La alumna dijo: “Aceptamos las críticas, pero también tenemos el derecho a responder. Podemos conceder ciertas críticas del presidente, pero hay algunas que no porque son abiertamente falsas”.

Piden renuncia del director como salida al conflicto

Para Bravo Regidor la salida al conflicto pasa por que se cumplan las demandas de alumnos de que renuncie Romero Tellaeche y se reponga el proceso de designación del nuevo director de esa institución, conforme a las reglas ya establecidas, porque hasta hoy se le está imponiendo a una persona que la comunidad no quiere. “La salida de Romero es indispensable para destrabar las cosas”.

Los alumnos tambien piden que se institucionalicen espacios de participación en la toma de decisiones del Centro.

Bravo Regidor llamó la atención en que lo que ocurre actualmente en el CIDE se inscribe dentro de un fenómeno más grande, que es la hostilidad contra la comunidad científica y la educación superior y universidades públicas.

Además, hay que tomar en cuenta que muchas universidades públicas del interior del país han manifestado su inconformidad por recortes presupuestales que las han colocado en situaciones difíciles.

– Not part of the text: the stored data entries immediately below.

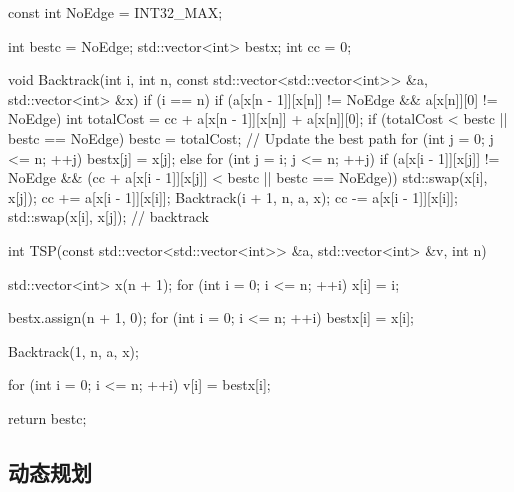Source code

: \begin{cppcode}
const int NoEdge = INT32_MAX;

int bestc = NoEdge;
std::vector<int> bestx;
int cc = 0;

void Backtrack(int i, int n, const std::vector<std::vector<int>> &a, std::vector<int> &x) {
    if (i == n) {
        if (a[x[n - 1]][x[n]] != NoEdge && a[x[n]][0] != NoEdge) {
            int totalCost = cc + a[x[n - 1]][x[n]] + a[x[n]][0];
            if (totalCost < bestc || bestc == NoEdge) {
                bestc = totalCost;
                // Update the best path
                for (int j = 0; j <= n; ++j) {
                    bestx[j] = x[j];
                }
            }
        }
    } else {
        for (int j = i; j <= n; ++j) {
            if (a[x[i - 1]][x[j]] != NoEdge &&
                (cc + a[x[i - 1]][x[j]] < bestc || bestc == NoEdge)) {
                std::swap(x[i], x[j]);
                cc += a[x[i - 1]][x[i]];
                Backtrack(i + 1, n, a, x);
                cc -= a[x[i - 1]][x[i]];
                std::swap(x[i], x[j]); // backtrack
            }
        }
    }
}

int TSP(const std::vector<std::vector<int>> &a, std::vector<int> &v, int n) {
    std::vector<int> x(n + 1);
    for (int i = 0; i <= n; ++i) {
        x[i] = i;
    }

    bestx.assign(n + 1, 0);
    for (int i = 0; i <= n; ++i) {
        bestx[i] = x[i];
    }

    Backtrack(1, n, a, x);

    for (int i = 0; i <= n; ++i) {
        v[i] = bestx[i];
    }

    return bestc;
}
\end{cppcode}

\subsection{动态规划}

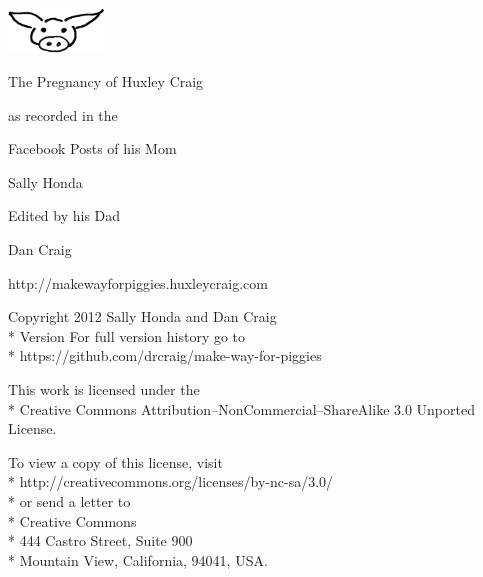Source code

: \documentclass[11pt,ebook]{memoir}
\begin{document}
\frontmatter

\thispagestyle{empty}
\vspace*{1in}
\begin{center}
\end{center}

\cleardoublepage
\thispagestyle{empty}
\vspace*{\fill}
\begin{center}
\par
\vspace{0.15in}
\includegraphics[width=1in]{static_files/wiggins-150x71.png}\par
\vspace{0.15in}
\LARGE{The Pregnancy of Huxley Craig}\par
\vspace{0.1in}
\large{as recorded in the}\par
\large{Facebook Posts of his Mom}\par
\LARGE{Sally Honda}\par
\vspace{1in}
\large{Edited by his Dad}\par
\LARGE{Dan Craig}\par
\vspace{0.2in}
\large{http://makewayforpiggies.huxleycraig.com}
\end{center}
\clearpage

\begingroup
\vspace*{\fill}
\footnotesize
\setlength{\parindent}{0pt}
\setlength{\parskip}{\baselineskip}
\textcopyright{} Copyright 2012 Sally Honda and Dan Craig\\*
Version %
For full version history go to\\*
https://github.com/drcraig/make-way-for-piggies

This work is licensed under the\\*
Creative Commons Attribution--NonCommercial--ShareAlike 3.0 Unported License.

To view a copy of this license, visit \\*
http://creativecommons.org/licenses/by-nc-sa/3.0/\\*
or send a letter to \\*
Creative Commons\\*
444 Castro Street, Suite 900\\*
Mountain View, California, 94041, USA.
\vspace*{\fill}
\endgroup
\clearpage
\end{document}
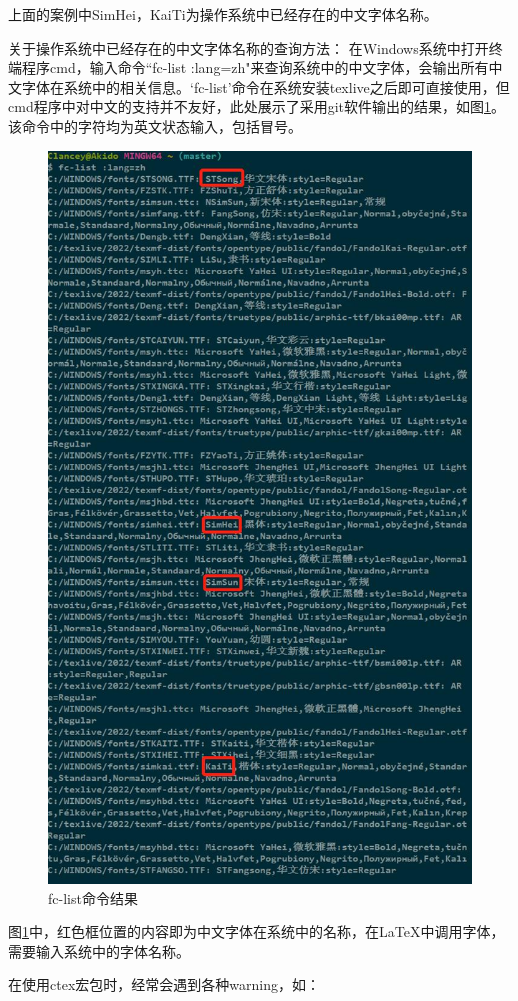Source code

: \documentclass[12pt]{book}
\begin{document}
上面的案例中SimHei，KaiTi为操作系统中已经存在的中文字体名称。

关于操作系统中已经存在的中文字体名称的查询方法：
在Windows系统中打开终端程序cmd，输入命令``fc-list :lang=zh"来查询系统中的中文字体，会输出所有中文字体在系统中的相关信息。`fc-list'命令在系统安装texlive之后即可直接使用，但cmd程序中对中文的支持并不友好，此处展示了采用git软件输出的结果，如图\ref{fc-list}。该命令中的字符均为英文状态输入，包括冒号。

\begin{figure}[htbp]
	\centering
	\includegraphics[width=0.8\linewidth]{lang=zh.jpg}
	\caption{fc-list命令结果}
	\label{fc-list}
\end{figure}

图\ref{fc-list}中，红色框位置的内容即为中文字体在系统中的名称，在\LaTeX{}中调用字体，需要输入系统中的字体名称。

在使用ctex宏包时，经常会遇到各种warning，如：
\end{document}
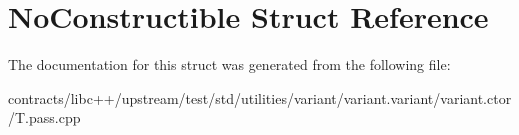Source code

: \hypertarget{struct_no_constructible}{}\section{No\+Constructible Struct Reference}
\label{struct_no_constructible}


The documentation for this struct was generated from the following file\+:\begin{DoxyCompactItemize}
\item 
contracts/libc++/upstream/test/std/utilities/variant/variant.\+variant/variant.\+ctor/T.\+pass.\+cpp\end{DoxyCompactItemize}
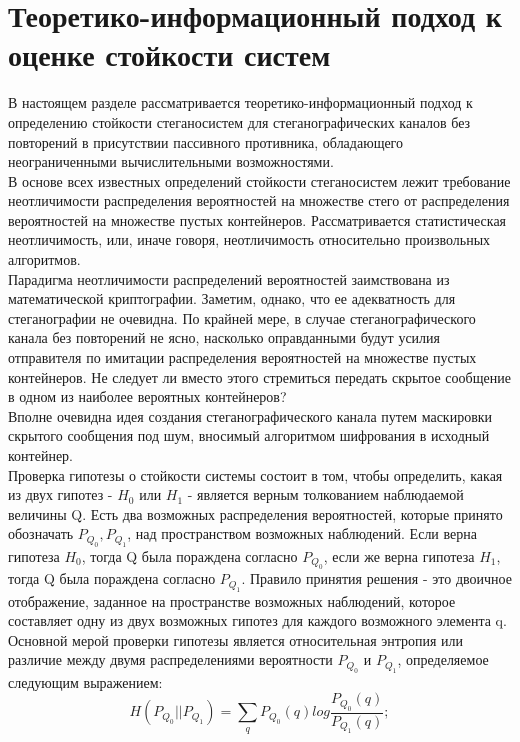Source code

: ﻿\documentclass[a4paper,12pt]{article}
\theoremstyle{plain}
\begin{document}
\newpage

\section{Теоретико-информационный подход к оценке стойкости систем}
\vspace*{1cm}
В настоящем разделе рассматривается теоретико-информационный подход к определению стойкости
стеганосистем для стеганографических каналов без повторений в присутствии пассивного противника,
обладающего неограниченными вычислительными возможностями.\\
В основе всех известных определений стойкости стеганосистем лежит требование неотличимости
распределения вероятностей на множестве стего от распределения вероятностей на множестве пустых
контейнеров. Рассматривается статистическая неотличимость, или, иначе говоря,
неотличимость относительно произвольных алгоритмов. \\
Парадигма неотличимости распределений вероятностей заимствована из математической криптографии. Заметим, однако, что ее адекватность для стеганографии не очевидна. По крайней мере, в
случае стеганографического канала без повторений не ясно, насколько оправданными будут усилия
отправителя по имитации распределения вероятностей на множестве пустых контейнеров. Не следует
ли вместо этого стремиться передать скрытое сообщение в одном из наиболее вероятных контейнеров?\\
Вполне очевидна идея создания стеганографического канала путем
маскировки скрытого сообщения под шум, вносимый алгоритмом шифрования в исходный контейнер. \\
Проверка гипотезы о стойкости системы состоит в том, чтобы определить, какая из двух гипотез - $H_0$ или $H_1$ - является верным толкованием наблюдаемой величины Q. Есть два возможных распределения вероятностей, которые принято обозначать $P_{Q_0}, P_{Q_1}$, над пространством возможных наблюдений. Если верна гипотеза $H_0$, тогда Q была пораждена согласно $P_{Q_0}$, если же верна гипотеза $H_1$, тогда Q  была пораждена согласно $P_{Q_1}$. Правило принятия решения - это двоичное отображение, заданное на пространстве возможных наблюдений, которое составляет одну из двух возможных гипотез для каждого возможного элемента q.
Основной мерой проверки гипотезы является относительная энтропия или различие между двумя распределениями вероятности $P_{Q_0}$ и $P_{Q_1}$, определяемое следующим выражением:
	\begin{equation}
		H(P_{Q_0}||P_{Q_1}) = \sum_{q}P_{Q_0}(q)log\frac{P_{Q_0}(q)}{P_{Q_1}(q)};
	\end{equation}
\end{document}
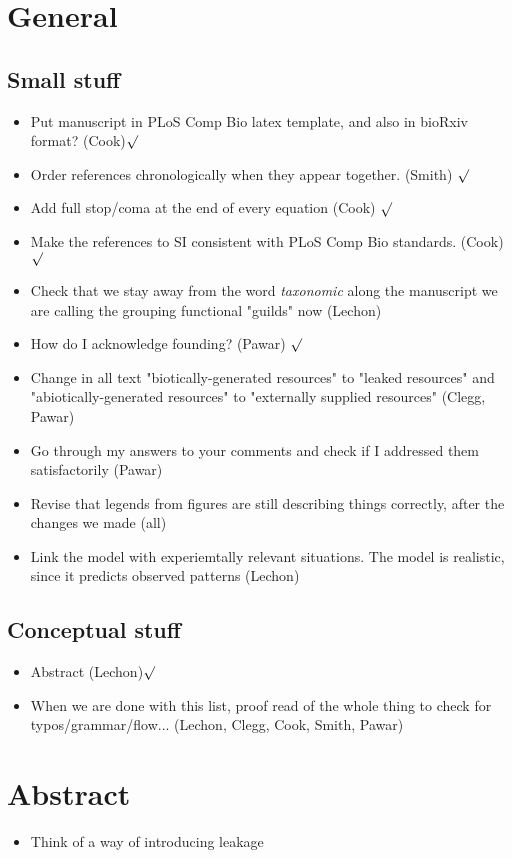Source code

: \documentclass{article}
\begin{document}
    \section{General}
    \subsection{Small stuff}
    \begin{itemize}
        \item Put manuscript in PLoS Comp Bio latex template, and also in bioRxiv format? (Cook)$\surd$
        \item Order references chronologically when they appear together. (Smith) $\surd$
        \item Add full stop/coma at the end of every equation (Cook) $\surd$
        \item Make the references to SI consistent with PLoS Comp Bio standards. (Cook) $\surd$
        \item Check that we stay away from the word \textit{taxonomic} along the manuscript we are calling the grouping functional "guilds" now (Lechon)
        \item How do I acknowledge founding? (Pawar) $\surd$
        \item Change in all text "biotically-generated resources" to "leaked resources" and "abiotically-generated resources" to "externally supplied resources" (Clegg, Pawar)
        \item Go through my answers to your comments and check if I addressed them satisfactorily (Pawar)
        \item Revise that legends from figures are still describing things correctly, after the changes we made (all)
        \item Link the model with experiemtally relevant situations. The model is realistic, since it predicts observed patterns (Lechon)
    \end{itemize}
    \subsection{Conceptual stuff}
    \begin{itemize}
        \item Abstract (Lechon)$\surd$
        \item When we are done with this list, proof read of the whole thing to check for typos/grammar/flow... (Lechon, Clegg, Cook, Smith, Pawar)
    \end{itemize}
    \section{Abstract}
    \begin{itemize}
        \item Think of a way of introducing leakage
    \end{itemize}
\end{document}
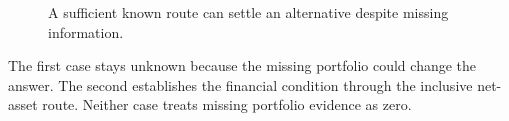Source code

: \begin{figure}[H]
\centering
{}
\caption{A sufficient known route can settle an alternative despite missing information.}\label{fig:teach-P-03-product-03}
\end{figure}

The first case stays unknown because the missing portfolio could change the answer. The second establishes the financial condition through the inclusive net-asset route. Neither case treats missing portfolio evidence as zero.

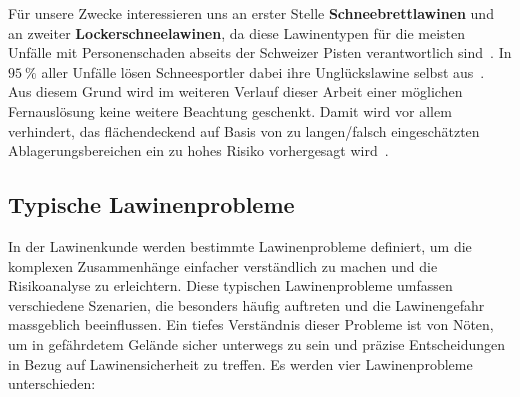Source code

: Für unsere Zwecke interessieren uns an erster Stelle \textbf{Schneebrettlawinen} und an zweiter \textbf{Lockerschneelawinen}, da diese Lawinentypen für die meisten Unfälle mit Personenschaden abseits der Schweizer Pisten verantwortlich sind~\cite{harveyrhynerschweizerlawinenkunde}. In $\qty{95}{\percent}$ aller Unfälle lösen Schneesportler dabei ihre Unglückslawine selbst aus~\cite{ortovoxlabsnow}. Aus diesem Grund wird im weiteren Verlauf dieser Arbeit einer möglichen Fernauslösung keine weitere Beachtung geschenkt. Damit wird vor allem verhindert, das flächendeckend auf Basis von zu langen/falsch eingeschätzten Ablagerungsbereichen ein zu hohes Risiko vorhergesagt wird~\cite{athmaps}.


\subsection{Typische Lawinenprobleme}\label{lawinenprobleme}

In der Lawinenkunde werden bestimmte Lawinenprobleme definiert, um die komplexen Zusammenhänge einfacher verständlich zu machen und die Risikoanalyse zu erleichtern. Diese typischen Lawinenprobleme umfassen verschiedene Szenarien, die besonders häufig auftreten und die Lawinengefahr massgeblich beeinflussen. Ein tiefes Verständnis dieser Probleme ist von Nöten, um in gefährdetem Gelände sicher unterwegs zu sein und präzise Entscheidungen in Bezug auf Lawinensicherheit zu treffen. Es werden vier Lawinenprobleme unterschieden:

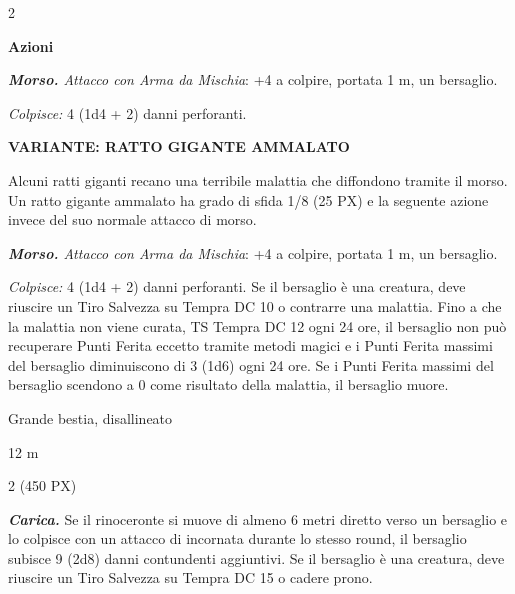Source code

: \begin{multicols}{2}
{\textbf{Azioni}

\emph{\textbf{Morso.} Attacco con Arma da Mischia}: +4 a colpire, portata 1 m, un bersaglio.

\emph{Colpisce:} 4 (1d4 + 2) danni perforanti.

\medskip

\textbf{VARIANTE: RATTO GIGANTE AMMALATO}
\hypertarget{Ratto Gigante ammalato}{}

Alcuni ratti giganti recano una terribile malattia che diffondono tramite il morso. Un ratto gigante ammalato ha grado di sfida 1/8 (25 PX) e la seguente azione invece del suo normale attacco di morso.

\emph{\textbf{Morso.} Attacco con Arma da Mischia}: +4 a colpire, portata 1 m, un bersaglio.

\emph{Colpisce:} 4 (1d4 + 2) danni perforanti. Se il bersaglio è una creatura, deve riuscire un Tiro Salvezza su Tempra DC 10 o contrarre una malattia. Fino a che la malattia non viene curata, TS Tempra DC 12 ogni 24 ore, il bersaglio non può recuperare Punti Ferita eccetto tramite metodi magici e i Punti Ferita massimi del bersaglio diminuiscono di 3 (1d6) ogni 24 ore. Se i Punti Ferita massimi del bersaglio scendono a 0 come risultato della malattia, il bersaglio muore.

\begin{description}[noitemsep, topsep=0pt, parsep=0pt, partopsep=0pt, itemsep=1pt, leftmargin=2.35cm,  labelwidth=2.2cm, itemindent=0cm, listparindent=0pt] %
\setlength{\baselineskip}{10pt}
\item[\textbf{Taglia/Tipo}] Grande bestia, disallineato
\item[\textbf{Caratt.}] 
\item[\textbf{Punti Ferita}] 
\item[\textbf{Tiri Salvez.}] 
\item[\textbf{Movimento}] 12 m
\item[\textbf{Sfida}] 2 (450 PX)
\end{description}
\smallskip

\emph{\textbf{Carica.}} Se il rinoceronte si muove di almeno 6 metri diretto verso un bersaglio e lo colpisce con un attacco di incornata durante lo stesso round, il bersaglio subisce 9 (2d8) danni contundenti aggiuntivi. Se il bersaglio è una creatura, deve riuscire un Tiro Salvezza su Tempra DC 15 o cadere prono.

}
\end{multicols}
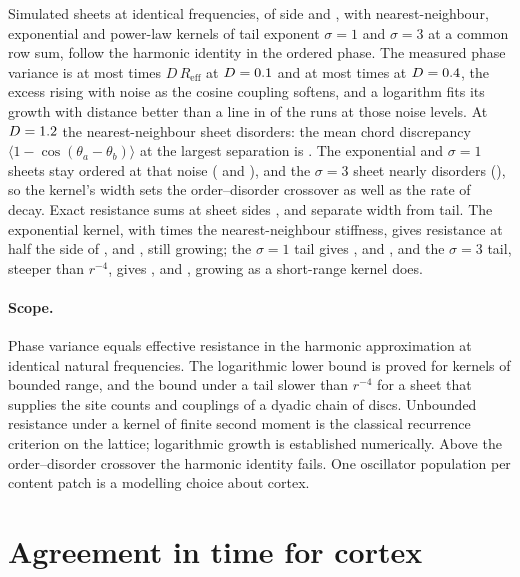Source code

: \documentclass[12pt]{article}
\begin{document}
Simulated sheets at identical frequencies, of side \uSideSmall{} and
\uSideLarge{}, with nearest-neighbour, exponential and power-law kernels of
tail exponent $\sigma=1$ and $\sigma=3$ at a common row sum, follow the harmonic
identity in the ordered phase. The measured phase variance is at most
\uHarmonicRatioLow{} times $D\,R_{\mathrm{eff}}$ at $D=\uNoiseLow$ and at most
\uHarmonicRatioMid{} times at $D=\uNoiseMid$, the excess rising with noise as
the cosine coupling softens, and a logarithm fits its growth with distance
better than a line in \uLogarithmicRuns{} of the \uOrderedRuns{} runs at those
noise levels. At $D=\uNoiseHigh$ the nearest-neighbour sheet disorders: the
mean chord discrepancy $\langle 1-\cos(\theta_a-\theta_b)\rangle$ at the
largest separation is \uChordNearestHigh{}. The exponential and $\sigma=1$
sheets stay ordered at that noise (\uChordExponentialHigh{} and
\uChordSigmaOneHigh{}), and the $\sigma=3$ sheet nearly disorders
(\uChordSigmaThreeHigh{}), so the kernel's width sets the order--disorder
crossover as well as the rate of decay. Exact resistance sums at sheet sides
\uScalingSideA{}, \uScalingSideB{} and \uScalingSideC{} separate width from
tail. The exponential kernel, with \uStiffnessRatio{} times the
nearest-neighbour stiffness, gives resistance at half the side of
\uFarExponentialA{}, \uFarExponentialB{} and \uFarExponentialC{}, still
growing; the $\sigma=1$ tail gives \uFarSigmaOneA{}, \uFarSigmaOneB{} and
\uFarSigmaOneC{}, and the $\sigma=3$ tail, steeper than $r^{-4}$, gives
\uFarSigmaThreeA{}, \uFarSigmaThreeB{} and \uFarSigmaThreeC{}, growing as a
short-range kernel does.

\paragraph{Scope.} Phase variance equals effective resistance in the harmonic
approximation at identical natural frequencies. The logarithmic lower bound is
proved for kernels of bounded range, and the bound under a tail slower than
$r^{-4}$ for a sheet that supplies the site counts and couplings of a dyadic
chain of discs. Unbounded resistance under a kernel of finite second moment is
the classical recurrence criterion on the lattice; logarithmic growth is
established numerically. Above the order--disorder crossover the harmonic
identity fails. One oscillator population per content patch is a modelling
choice about cortex.

\section{Agreement in time for cortex}
\label{app:window}
\end{document}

Asimismo, están las declaraciones del presidente contra la UNAM, la UdeG y la ofensiva de la Fiscalía General de la República y el Conacyt contra un grupo de científicos acusados de delincuencia organizada y la narrativa del gobierno federal de que los centros de educación superior “callaron como momias” ante actos de corrupción cometidos por gobiernos del periodo neoliberal.

El CIDE es como una suerte de experimento del canario en la mina (cuando se muera los mineros deben salir porque hay riesgo de correr la misma suerte) y ver qué tanto el gobierno puede doblar a la comunidad académica, en un momento en el que se avecina el cambio de rector en la UNAM, expuso.

Este parecería un primer paso para tratar de intervenir políticamente en las universidades, lo cual pondría en riesgo la libertad de investigación y cátedra.

Ante ello, lo que se puede estar gestando es un movimiento estudiantil para defender a las  universidades y la educación pública superior.

De acuerdo con alumnos consultados, desde que llegó López Obrador han salido del CIDE alrededor de 30 académicos a otras universidades y varios más han manifestado que se irán si queda el actual director.

En esas condiciones se encuentra el CIDE, el pequeño ratón verde que ha logrado concitar el apoyo de los premios Nobel de Economía James Heckman y de Literatura, Jean Marie Le Clezio, la ANUIES, UNAM, FIMPES, el PESSS, Instituto Mora, Universidad de Chicago, Universidad de Stanford, el Kellog Institute For International Studies, Universidad de Columbia, Universidad de Florida, el Instituto de Ciencia Política de la Pontificia Universidad Católica de Chile, el German Institute for Global and Area Studies Leibniz, Asamblea Estudiantil de la ENAH, integrantes del Claustro del Colegio de México, la LSE Mexican Alumni Association, la Asociación Mexicana de la Universidad de Oxford, profesores del ITAM, el Departamento de Economía de la UAM, entre otros.